Soy foods and supplements have been studied for many clinical conditions that affect women. The most well known are those that involve the treatment of menopausal hot flashes, effects on bone loss and bone density, heart disease, the menstrual cycle, breast cancer and endometrial cancer.
Research on the use of soy for relief of hot flashes in perimenopausal and postmenopausal women has been mixed. A systematic review published in the European Menopause Journal in 2004 concluded that of the most rigorous studies that have been done, "there is some evidence for the efficacy of soy preparations for perimenopausal symptoms."1 A systematic review published in one of the most conventional of U.S. gynecology medical journals concluded that the soy foods and soy extracts do not improve hot flushes or other menopausal symptoms.2
Soy appears to have some beneficial effect on bone density, although considerably weaker than its effect on estrogen. What this means for the regular soy consumer is a little bit denser bones and a little bit slower bone loss. This is a desirable effect, especially when we consider the rates of osteoporosis and bone fractures in aging women. Animal studies have shown that the addition of soy to the diet inhibits bone loss and maintains bone in surgically menopausal rats3 and maintains bone in another.4
Research has shown mixed results in women. One study shows an increase in bone mass in postmenopausal women5 while another showed no effect in Chinese women.6
Soy is certainly beneficial for bones as a source of calcium. Some soy foods, such as soy milk (up to 300 mg calcium per serving) and firm tofu (up to 500 mg), can offer as much or more calcium than a serving of dairy products. In any case, including high-calcium soy foods in the diet is a good way to help maintain strong bones.

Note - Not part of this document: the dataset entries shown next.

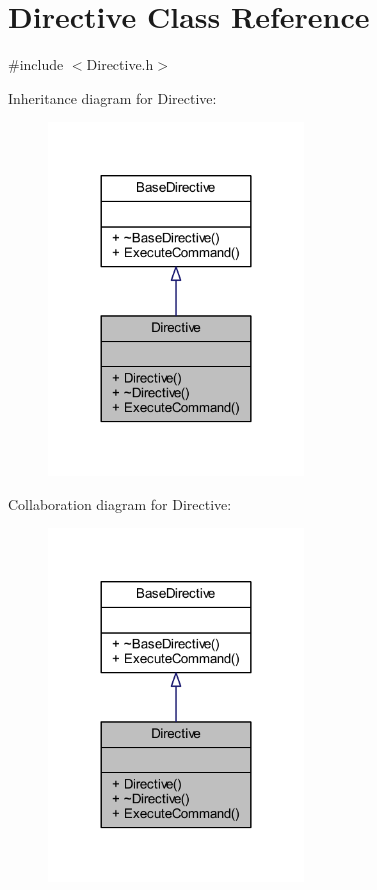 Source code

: \hypertarget{class_directive}{}\section{Directive Class Reference}
\label{class_directive}


{\ttfamily \#include $<$Directive.\+h$>$}



Inheritance diagram for Directive\+:
\nopagebreak
\begin{figure}[H]
\begin{center}
\leavevmode
\includegraphics[width=192pt]{class_directive__inherit__graph}
\end{center}
\end{figure}


Collaboration diagram for Directive\+:
\nopagebreak
\begin{figure}[H]
\begin{center}
\leavevmode
\includegraphics[width=192pt]{class_directive__coll__graph}
\end{center}
\end{figure}
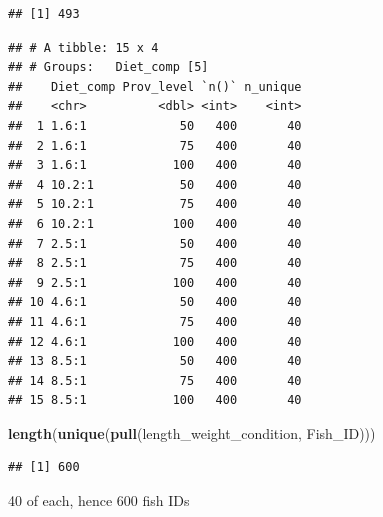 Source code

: \documentclass[]{book}
\newenvironment{Shaded}{\begin{snugshade}}{\end{snugshade}}
\newcommand{\DataTypeTok}[1]{\textcolor[rgb]{0.13,0.29,0.53}{#1}}
\newcommand{\KeywordTok}[1]{\textcolor[rgb]{0.13,0.29,0.53}{\textbf{#1}}}
\newcommand{\NormalTok}[1]{#1}
\newcommand{\OperatorTok}[1]{\textcolor[rgb]{0.81,0.36,0.00}{\textbf{#1}}}
\newcommand{\StringTok}[1]{\textcolor[rgb]{0.31,0.60,0.02}{#1}}
\begin{document}
\begin{verbatim}
## [1] 493
\end{verbatim}

\begin{Shaded}
\end{Shaded}

\begin{verbatim}
## # A tibble: 15 x 4
## # Groups:   Diet_comp [5]
##    Diet_comp Prov_level `n()` n_unique
##    <chr>          <dbl> <int>    <int>
##  1 1.6:1             50   400       40
##  2 1.6:1             75   400       40
##  3 1.6:1            100   400       40
##  4 10.2:1            50   400       40
##  5 10.2:1            75   400       40
##  6 10.2:1           100   400       40
##  7 2.5:1             50   400       40
##  8 2.5:1             75   400       40
##  9 2.5:1            100   400       40
## 10 4.6:1             50   400       40
## 11 4.6:1             75   400       40
## 12 4.6:1            100   400       40
## 13 8.5:1             50   400       40
## 14 8.5:1             75   400       40
## 15 8.5:1            100   400       40
\end{verbatim}

\begin{Shaded}
\begin{Highlighting}[]
\KeywordTok{length}\NormalTok{(}\KeywordTok{unique}\NormalTok{(}\KeywordTok{pull}\NormalTok{(length_weight_condition, Fish_ID)))}
\end{Highlighting}
\end{Shaded}

\begin{verbatim}
## [1] 600
\end{verbatim}

40 of each, hence 600 fish IDs

\begin{Shaded}
\end{Shaded}
\end{document}
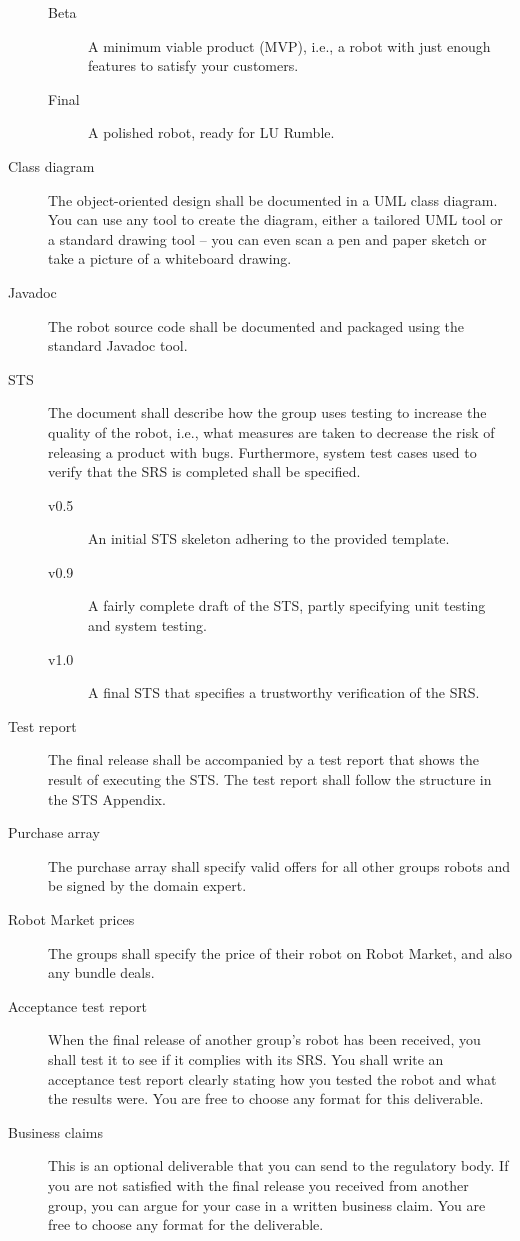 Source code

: \documentclass{scrreprt}
\begin{document}
\begin{description}
\begin{description}
\item[Beta] A minimum viable product (MVP), i.e., a robot with just enough features to satisfy your customers.
\item[Final] A polished robot, ready for LU Rumble.
\end{description}
\item[Class diagram] The object-oriented design shall be documented in a UML class diagram. You can use any tool to create the diagram, either a tailored UML tool or a standard drawing tool -- you can even scan a pen and paper sketch or take a picture of a whiteboard drawing.
\item[Javadoc] The robot source code shall be documented and packaged using the standard Javadoc tool.
\item[STS] The document shall describe how the group uses testing to increase the quality of the robot, i.e., what measures are taken to decrease the risk of releasing a product with bugs. Furthermore, system test cases used to verify that the SRS is completed shall be specified.
\begin{description}
\item[v0.5] An initial STS skeleton adhering to the provided template.
\item[v0.9] A fairly complete draft of the STS, partly specifying unit testing and system testing.
\item[v1.0] A final STS that specifies a trustworthy verification of the SRS.
\end{description}
\item[Test report] The final release shall be accompanied by a test report that shows the result of executing the STS. The test report shall follow the structure in the STS Appendix.
\item[Purchase array] The purchase array shall specify valid offers for all other groups robots and be signed by the domain expert.
\item[Robot Market prices] The groups shall specify the price of their robot on Robot Market, and also any bundle deals.
\item[Acceptance test report] When the final release of another group's robot has been received, you shall test it to see if it complies with its SRS. You shall write an acceptance test report clearly stating how you tested the robot and what the results were. You are free to choose any format for this deliverable.
\item[Business claims] This is an optional deliverable that you can send to the regulatory body. If you are not satisfied with the final release you received from another group, you can argue for your case in a written business claim. You are free to choose any format for the deliverable. 
\end{description}
\end{document}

Although we do not yet understand all the mechanisms that make it so, there is evidence that consuming more soy protein can be an effective method of improving one's cholesterol. In fact, in October 1999, the U.S. Food and Drug Administration announced that eating 25 grams of soy protein a day lowers the risk of coronary heart disease—possibly one of the most significant declarations in the history of the natural foods industry. The evidence that soy lowers cholesterol is substantial. Many studies have demonstrated this effect. Perhaps the best evidence comes from a review of 38 clinical trials concluding that consumption of soy protein rather than animal protein significantly decreased serum concentrations of total cholesterol, LDL ("bad") cholesterol, and triglycerides.7
One of the greatest fears for women contemplating menopause treatment options is the concern about estrogen replacement therapy increasing the risk of breast cancer the longer it is used. Most of the research we have on soy is in relationship to lowering the risk of breast cancer in women who consume more soy in their diets from a young age (Japanese and Chinese women). In addition, we do have some laboratory research to glean theories from, regarding the safety of using soy products in women who have had or have breast cancer. The best review article on the topic of soy for breast cancer survivors was published in 2001 in the Journal of Nutrition.8 The scientists who authored this paper concluded a good guideline, (likely to be safe for most people) is to consume 1-2 servings per day of soy foods, (about what is consumed in the typical Asian diet). A very recent review of population studies concluded a protective effect of soy for breast cancer, prostate cancer and colon cancer.9
Like breast cancer, scientific data supports the conclusion the soybeans do not have a pro estrogen effect on the lining of the uterus. It is in fact probably an estrogen blocker and is associated with low rates of uterine cancer in countries where soy intake is high.10
In another study, 114 mg daily isoflavones for 3 months had no effect on the lining of the uterus. In one study of 5 years duration, postmenopausal women who had an intake of 150 mg of soy isoflavones per day did exhibit a thickening of the lining of the uterus (an estrogenic effect), although there were no precancerous cells.11 However, 150 mg of soy isoflavones per day is significantly higher than an average daily intake of soy foods in the diet–about 3 times the Asian guideline.